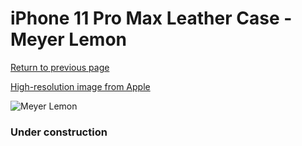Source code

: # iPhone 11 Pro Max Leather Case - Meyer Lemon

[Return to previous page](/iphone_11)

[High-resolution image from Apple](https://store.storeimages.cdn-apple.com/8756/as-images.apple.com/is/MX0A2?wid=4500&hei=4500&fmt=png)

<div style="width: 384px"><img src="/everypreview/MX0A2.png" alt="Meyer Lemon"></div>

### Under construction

☆ ☆ ☆

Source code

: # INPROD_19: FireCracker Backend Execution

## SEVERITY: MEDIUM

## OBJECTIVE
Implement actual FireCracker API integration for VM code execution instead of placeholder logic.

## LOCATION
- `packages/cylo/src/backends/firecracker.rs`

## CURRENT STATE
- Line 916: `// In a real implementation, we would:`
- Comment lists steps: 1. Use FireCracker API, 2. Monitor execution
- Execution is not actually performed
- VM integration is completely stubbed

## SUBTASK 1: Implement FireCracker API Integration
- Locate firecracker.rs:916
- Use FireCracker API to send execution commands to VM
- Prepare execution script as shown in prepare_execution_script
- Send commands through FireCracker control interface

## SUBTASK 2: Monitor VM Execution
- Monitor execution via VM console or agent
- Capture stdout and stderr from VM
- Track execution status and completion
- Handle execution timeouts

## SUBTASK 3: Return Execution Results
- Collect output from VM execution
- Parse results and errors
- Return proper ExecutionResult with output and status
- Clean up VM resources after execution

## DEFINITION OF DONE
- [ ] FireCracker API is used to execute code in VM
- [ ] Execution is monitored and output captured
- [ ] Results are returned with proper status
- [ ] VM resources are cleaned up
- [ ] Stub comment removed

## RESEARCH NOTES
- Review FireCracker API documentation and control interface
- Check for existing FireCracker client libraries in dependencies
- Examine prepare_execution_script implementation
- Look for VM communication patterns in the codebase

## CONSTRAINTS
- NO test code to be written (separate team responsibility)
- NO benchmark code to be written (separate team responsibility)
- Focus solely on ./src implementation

☆ ☆ ☆

DESCRIPTION OF THE TASK ->
Output, from the data above, the lines from the line with "[High-resolution image from" to the line with "### Under construction" exactly as they stand, both ends included and nothing else.

ANSWER SECTION ->
[High-resolution image from Apple](https://store.storeimages.cdn-apple.com/8756/as-images.apple.com/is/MX0A2?wid=4500&hei=4500&fmt=png)

<div style="width: 384px"><img src="/everypreview/MX0A2.png" alt="Meyer Lemon"></div>

### Under construction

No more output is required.